**TASK ITEM**
Please output the following records exactly. Leave every image out.

**RECORDS FOR THIS TASK**
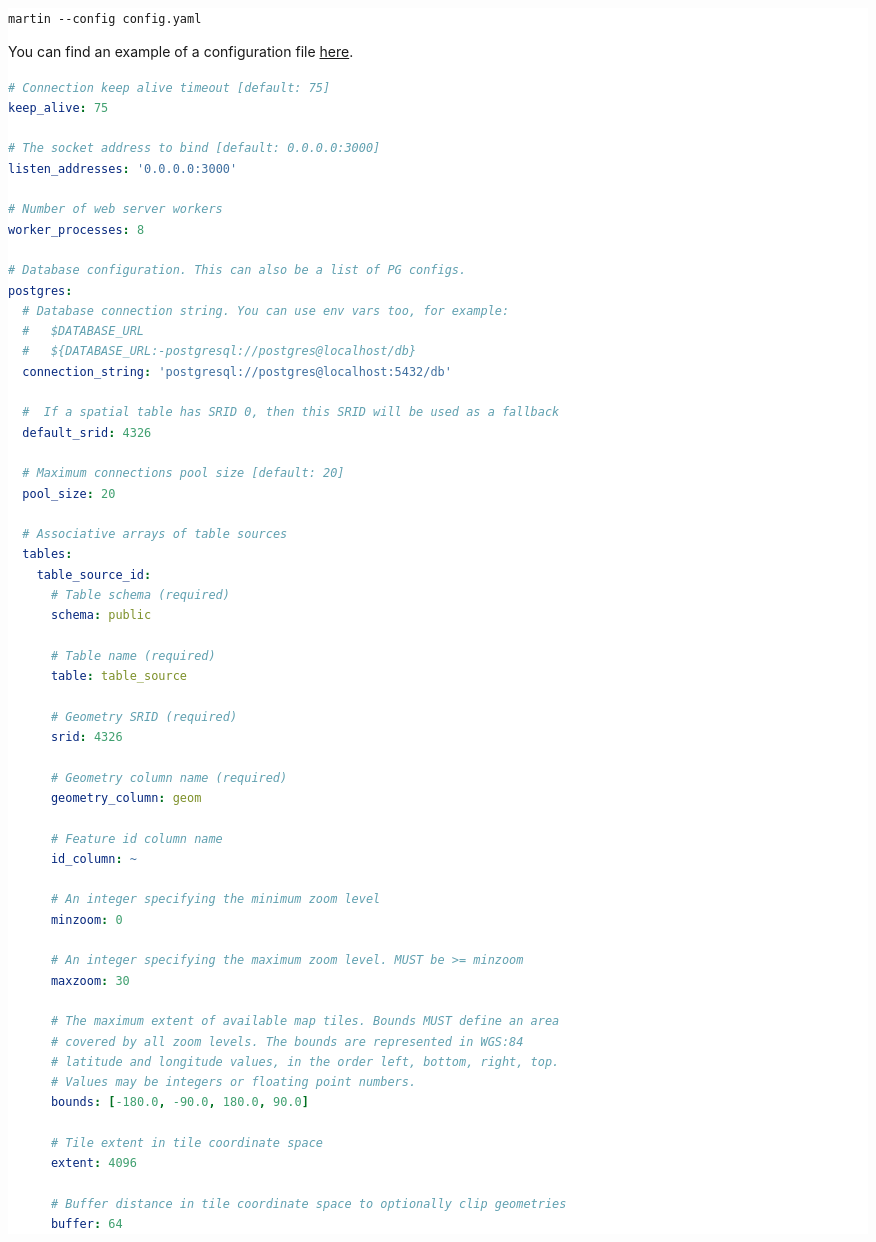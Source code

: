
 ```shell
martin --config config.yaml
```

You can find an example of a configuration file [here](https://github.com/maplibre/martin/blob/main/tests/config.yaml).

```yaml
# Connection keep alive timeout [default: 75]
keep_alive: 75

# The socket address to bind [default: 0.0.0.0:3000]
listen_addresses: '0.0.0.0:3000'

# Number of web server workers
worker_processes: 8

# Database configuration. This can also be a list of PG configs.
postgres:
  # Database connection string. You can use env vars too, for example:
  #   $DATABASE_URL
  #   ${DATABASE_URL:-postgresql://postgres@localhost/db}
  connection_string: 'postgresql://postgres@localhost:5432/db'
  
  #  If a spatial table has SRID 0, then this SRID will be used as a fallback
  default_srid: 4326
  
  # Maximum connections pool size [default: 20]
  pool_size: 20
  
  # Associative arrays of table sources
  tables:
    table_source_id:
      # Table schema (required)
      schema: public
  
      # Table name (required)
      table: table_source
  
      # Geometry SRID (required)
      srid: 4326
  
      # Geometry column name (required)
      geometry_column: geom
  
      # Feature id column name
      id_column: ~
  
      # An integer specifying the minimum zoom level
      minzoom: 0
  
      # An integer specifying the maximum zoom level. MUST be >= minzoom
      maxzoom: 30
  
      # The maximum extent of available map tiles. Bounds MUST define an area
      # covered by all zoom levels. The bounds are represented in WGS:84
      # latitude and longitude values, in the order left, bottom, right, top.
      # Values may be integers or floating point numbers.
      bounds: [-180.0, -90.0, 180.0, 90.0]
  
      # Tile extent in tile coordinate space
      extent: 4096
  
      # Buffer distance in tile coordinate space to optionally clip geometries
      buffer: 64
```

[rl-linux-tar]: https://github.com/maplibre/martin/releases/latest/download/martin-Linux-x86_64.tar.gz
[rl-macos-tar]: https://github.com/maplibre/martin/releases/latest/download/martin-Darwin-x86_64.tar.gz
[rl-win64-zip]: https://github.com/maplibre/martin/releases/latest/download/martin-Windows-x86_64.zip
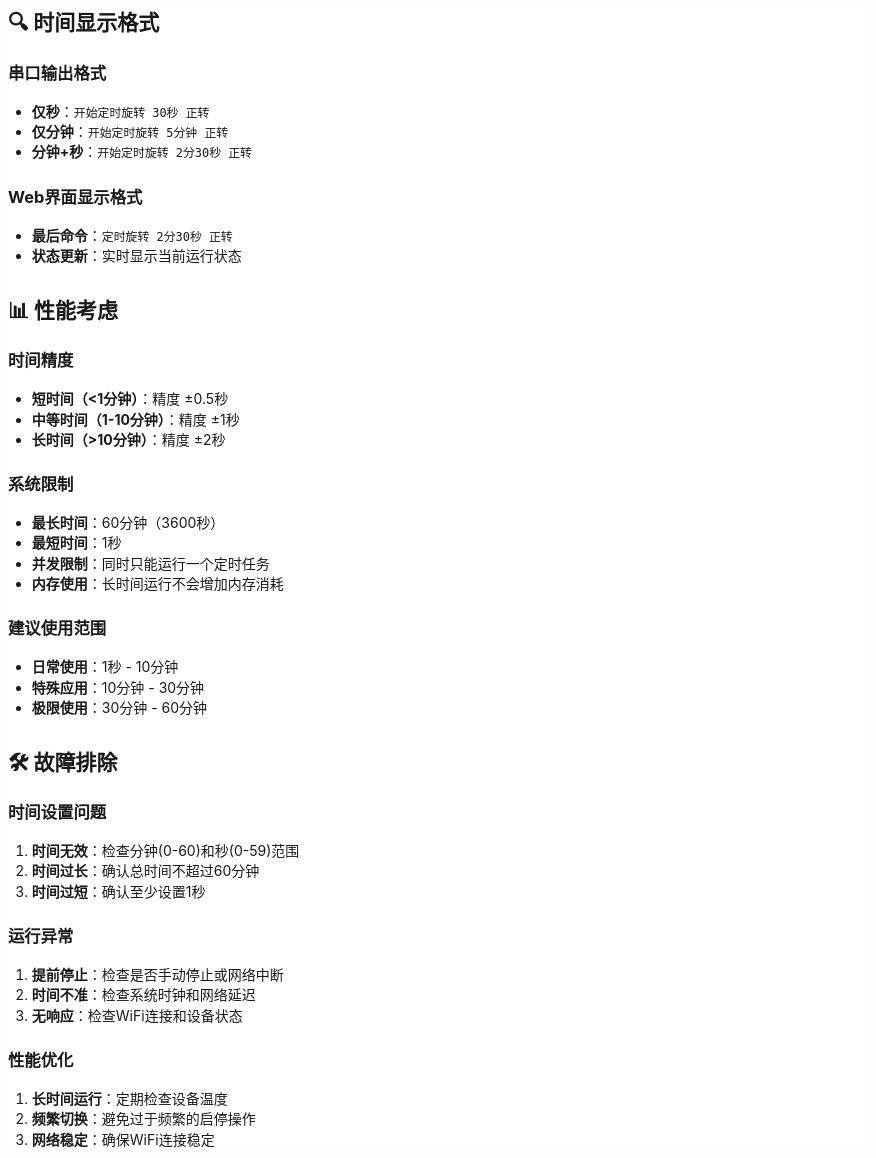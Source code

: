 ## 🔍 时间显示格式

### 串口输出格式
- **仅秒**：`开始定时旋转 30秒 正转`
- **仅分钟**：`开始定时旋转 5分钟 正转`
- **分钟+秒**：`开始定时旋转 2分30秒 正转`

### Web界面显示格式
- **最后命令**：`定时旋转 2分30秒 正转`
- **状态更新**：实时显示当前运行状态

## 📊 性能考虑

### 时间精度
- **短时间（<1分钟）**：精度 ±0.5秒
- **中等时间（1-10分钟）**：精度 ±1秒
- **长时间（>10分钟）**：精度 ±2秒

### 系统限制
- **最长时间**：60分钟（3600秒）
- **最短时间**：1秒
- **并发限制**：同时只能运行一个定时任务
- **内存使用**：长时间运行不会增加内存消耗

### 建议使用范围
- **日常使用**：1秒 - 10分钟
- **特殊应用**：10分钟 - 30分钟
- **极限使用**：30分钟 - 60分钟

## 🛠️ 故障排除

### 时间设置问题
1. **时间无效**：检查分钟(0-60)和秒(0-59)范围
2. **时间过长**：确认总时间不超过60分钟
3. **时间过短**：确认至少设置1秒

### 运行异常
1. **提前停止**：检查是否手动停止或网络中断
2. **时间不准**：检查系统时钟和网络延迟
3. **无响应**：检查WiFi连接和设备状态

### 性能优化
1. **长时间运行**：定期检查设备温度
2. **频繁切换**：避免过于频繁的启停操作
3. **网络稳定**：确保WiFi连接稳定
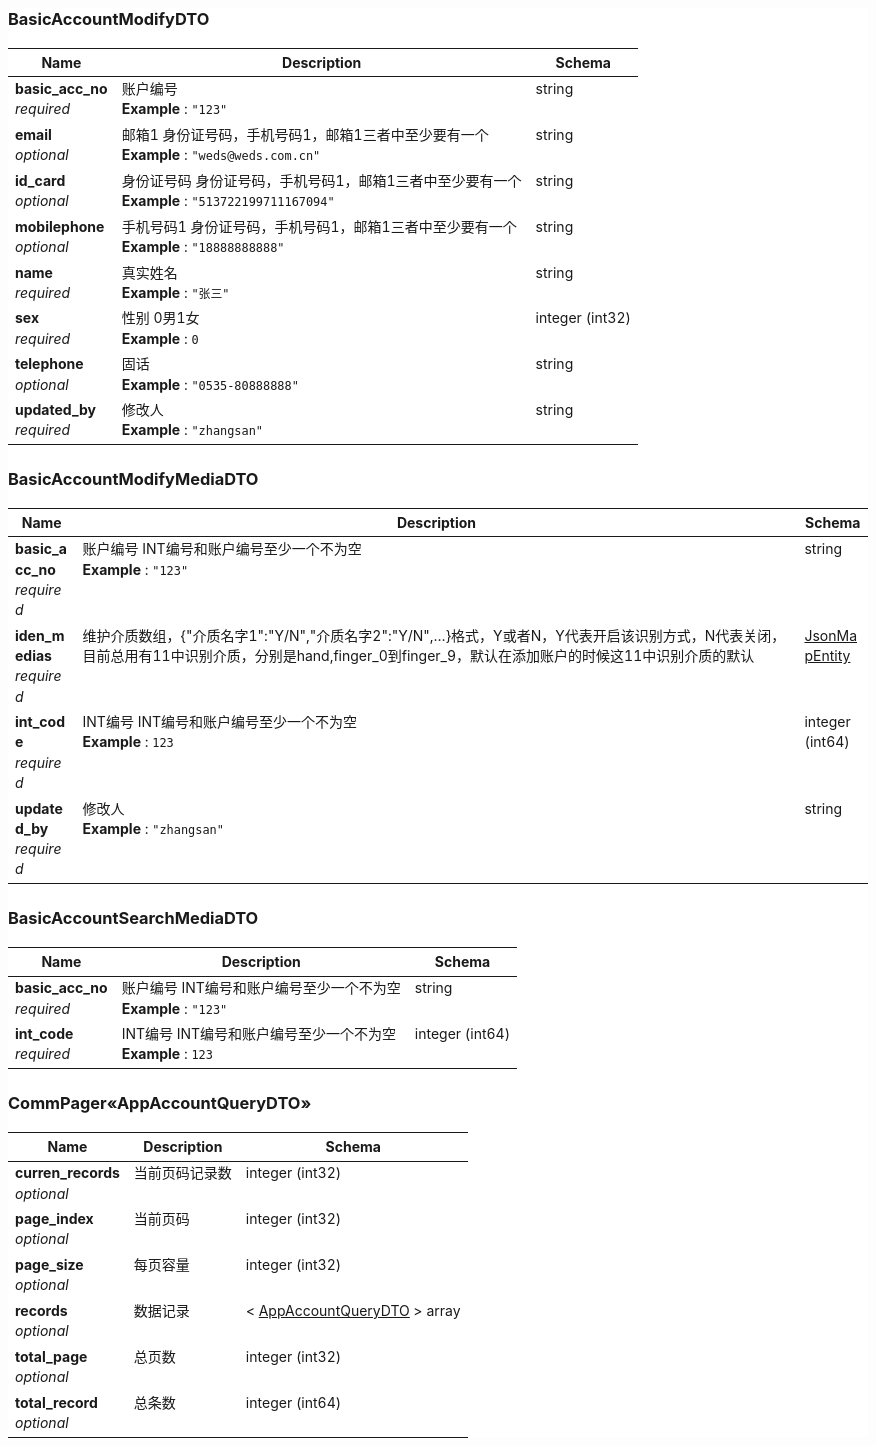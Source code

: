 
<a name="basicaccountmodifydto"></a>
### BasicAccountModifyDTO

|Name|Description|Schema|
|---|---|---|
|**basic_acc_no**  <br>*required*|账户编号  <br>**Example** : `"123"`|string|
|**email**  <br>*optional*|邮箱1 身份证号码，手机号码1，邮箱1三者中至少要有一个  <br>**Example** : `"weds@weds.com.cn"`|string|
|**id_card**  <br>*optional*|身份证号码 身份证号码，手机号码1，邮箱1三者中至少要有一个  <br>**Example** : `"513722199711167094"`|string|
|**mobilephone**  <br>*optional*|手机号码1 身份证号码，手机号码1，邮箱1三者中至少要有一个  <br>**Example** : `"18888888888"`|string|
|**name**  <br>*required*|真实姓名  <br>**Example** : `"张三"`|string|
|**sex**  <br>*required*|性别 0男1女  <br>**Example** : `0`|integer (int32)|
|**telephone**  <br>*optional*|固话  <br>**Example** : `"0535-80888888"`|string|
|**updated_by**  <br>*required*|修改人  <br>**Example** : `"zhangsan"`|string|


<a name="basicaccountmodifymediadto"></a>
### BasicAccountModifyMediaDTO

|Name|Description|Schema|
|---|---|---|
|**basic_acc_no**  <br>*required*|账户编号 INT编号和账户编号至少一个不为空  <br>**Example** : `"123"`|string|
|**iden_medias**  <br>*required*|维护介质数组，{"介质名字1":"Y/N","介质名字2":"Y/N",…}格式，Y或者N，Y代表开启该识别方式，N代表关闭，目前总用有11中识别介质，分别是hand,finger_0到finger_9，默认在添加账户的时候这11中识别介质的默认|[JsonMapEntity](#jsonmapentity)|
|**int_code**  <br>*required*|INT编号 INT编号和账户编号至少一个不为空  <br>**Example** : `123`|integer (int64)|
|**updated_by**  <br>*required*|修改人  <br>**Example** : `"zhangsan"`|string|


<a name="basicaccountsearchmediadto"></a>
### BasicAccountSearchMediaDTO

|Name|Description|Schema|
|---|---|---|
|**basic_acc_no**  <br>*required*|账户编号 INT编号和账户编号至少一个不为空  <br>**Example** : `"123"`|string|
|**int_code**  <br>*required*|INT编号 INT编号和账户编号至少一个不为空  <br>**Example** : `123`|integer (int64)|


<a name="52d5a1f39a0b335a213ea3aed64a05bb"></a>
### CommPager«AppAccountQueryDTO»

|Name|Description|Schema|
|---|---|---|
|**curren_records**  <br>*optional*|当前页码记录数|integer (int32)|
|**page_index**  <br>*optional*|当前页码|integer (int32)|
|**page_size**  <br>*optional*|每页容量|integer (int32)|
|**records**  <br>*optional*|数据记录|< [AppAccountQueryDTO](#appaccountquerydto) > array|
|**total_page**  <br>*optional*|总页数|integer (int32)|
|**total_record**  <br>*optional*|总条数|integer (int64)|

**SOLUTION FOR THIS PROBLEM**
Source code

:
 ```shell
martin --config config.yaml
```

You can find an example of a configuration file [here](https://github.com/maplibre/martin/blob/main/tests/config.yaml).

```yaml
# Connection keep alive timeout [default: 75]
keep_alive: 75

# The socket address to bind [default: 0.0.0.0:3000]
listen_addresses: '0.0.0.0:3000'

# Number of web server workers
worker_processes: 8

# Database configuration. This can also be a list of PG configs.
postgres:
  # Database connection string. You can use env vars too, for example:
  #   $DATABASE_URL
  #   ${DATABASE_URL:-postgresql://postgres@localhost/db}
  connection_string: 'postgresql://postgres@localhost:5432/db'
  
  #  If a spatial table has SRID 0, then this SRID will be used as a fallback
  default_srid: 4326
  
  # Maximum connections pool size [default: 20]
  pool_size: 20
  
  # Associative arrays of table sources
  tables:
    table_source_id:
      # Table schema (required)
      schema: public
  
      # Table name (required)
      table: table_source
  
      # Geometry SRID (required)
      srid: 4326
  
      # Geometry column name (required)
      geometry_column: geom
  
      # Feature id column name
      id_column: ~
  
      # An integer specifying the minimum zoom level
      minzoom: 0
  
      # An integer specifying the maximum zoom level. MUST be >= minzoom
      maxzoom: 30
  
      # The maximum extent of available map tiles. Bounds MUST define an area
      # covered by all zoom levels. The bounds are represented in WGS:84
      # latitude and longitude values, in the order left, bottom, right, top.
      # Values may be integers or floating point numbers.
      bounds: [-180.0, -90.0, 180.0, 90.0]
  
      # Tile extent in tile coordinate space
      extent: 4096
  
      # Buffer distance in tile coordinate space to optionally clip geometries
      buffer: 64
```

[rl-linux-tar]: https://github.com/maplibre/martin/releases/latest/download/martin-Linux-x86_64.tar.gz
[rl-macos-tar]: https://github.com/maplibre/martin/releases/latest/download/martin-Darwin-x86_64.tar.gz
[rl-win64-zip]: https://github.com/maplibre/martin/releases/latest/download/martin-Windows-x86_64.zip
Source code

: ## 🔍 时间显示格式

### 串口输出格式
- **仅秒**：`开始定时旋转 30秒 正转`
- **仅分钟**：`开始定时旋转 5分钟 正转`
- **分钟+秒**：`开始定时旋转 2分30秒 正转`

### Web界面显示格式
- **最后命令**：`定时旋转 2分30秒 正转`
- **状态更新**：实时显示当前运行状态

## 📊 性能考虑

### 时间精度
- **短时间（<1分钟）**：精度 ±0.5秒
- **中等时间（1-10分钟）**：精度 ±1秒
- **长时间（>10分钟）**：精度 ±2秒

### 系统限制
- **最长时间**：60分钟（3600秒）
- **最短时间**：1秒
- **并发限制**：同时只能运行一个定时任务
- **内存使用**：长时间运行不会增加内存消耗

### 建议使用范围
- **日常使用**：1秒 - 10分钟
- **特殊应用**：10分钟 - 30分钟
- **极限使用**：30分钟 - 60分钟

## 🛠️ 故障排除

### 时间设置问题
1. **时间无效**：检查分钟(0-60)和秒(0-59)范围
2. **时间过长**：确认总时间不超过60分钟
3. **时间过短**：确认至少设置1秒

### 运行异常
1. **提前停止**：检查是否手动停止或网络中断
2. **时间不准**：检查系统时钟和网络延迟
3. **无响应**：检查WiFi连接和设备状态

### 性能优化
1. **长时间运行**：定期检查设备温度
2. **频繁切换**：避免过于频繁的启停操作
3. **网络稳定**：确保WiFi连接稳定
Source code

: 
<a name="basicaccountmodifydto"></a>
### BasicAccountModifyDTO

|Name|Description|Schema|
|---|---|---|
|**basic_acc_no**  <br>*required*|账户编号  <br>**Example** : `"123"`|string|
|**email**  <br>*optional*|邮箱1 身份证号码，手机号码1，邮箱1三者中至少要有一个  <br>**Example** : `"weds@weds.com.cn"`|string|
|**id_card**  <br>*optional*|身份证号码 身份证号码，手机号码1，邮箱1三者中至少要有一个  <br>**Example** : `"513722199711167094"`|string|
|**mobilephone**  <br>*optional*|手机号码1 身份证号码，手机号码1，邮箱1三者中至少要有一个  <br>**Example** : `"18888888888"`|string|
|**name**  <br>*required*|真实姓名  <br>**Example** : `"张三"`|string|
|**sex**  <br>*required*|性别 0男1女  <br>**Example** : `0`|integer (int32)|
|**telephone**  <br>*optional*|固话  <br>**Example** : `"0535-80888888"`|string|
|**updated_by**  <br>*required*|修改人  <br>**Example** : `"zhangsan"`|string|


<a name="basicaccountmodifymediadto"></a>
### BasicAccountModifyMediaDTO

|Name|Description|Schema|
|---|---|---|
|**basic_acc_no**  <br>*required*|账户编号 INT编号和账户编号至少一个不为空  <br>**Example** : `"123"`|string|
|**iden_medias**  <br>*required*|维护介质数组，{"介质名字1":"Y/N","介质名字2":"Y/N",…}格式，Y或者N，Y代表开启该识别方式，N代表关闭，目前总用有11中识别介质，分别是hand,finger_0到finger_9，默认在添加账户的时候这11中识别介质的默认|[JsonMapEntity](#jsonmapentity)|
|**int_code**  <br>*required*|INT编号 INT编号和账户编号至少一个不为空  <br>**Example** : `123`|integer (int64)|
|**updated_by**  <br>*required*|修改人  <br>**Example** : `"zhangsan"`|string|


<a name="basicaccountsearchmediadto"></a>
### BasicAccountSearchMediaDTO

|Name|Description|Schema|
|---|---|---|
|**basic_acc_no**  <br>*required*|账户编号 INT编号和账户编号至少一个不为空  <br>**Example** : `"123"`|string|
|**int_code**  <br>*required*|INT编号 INT编号和账户编号至少一个不为空  <br>**Example** : `123`|integer (int64)|


<a name="52d5a1f39a0b335a213ea3aed64a05bb"></a>
### CommPager«AppAccountQueryDTO»

|Name|Description|Schema|
|---|---|---|
|**curren_records**  <br>*optional*|当前页码记录数|integer (int32)|
|**page_index**  <br>*optional*|当前页码|integer (int32)|
|**page_size**  <br>*optional*|每页容量|integer (int32)|
|**records**  <br>*optional*|数据记录|< [AppAccountQueryDTO](#appaccountquerydto) > array|
|**total_page**  <br>*optional*|总页数|integer (int32)|
|**total_record**  <br>*optional*|总条数|integer (int64)|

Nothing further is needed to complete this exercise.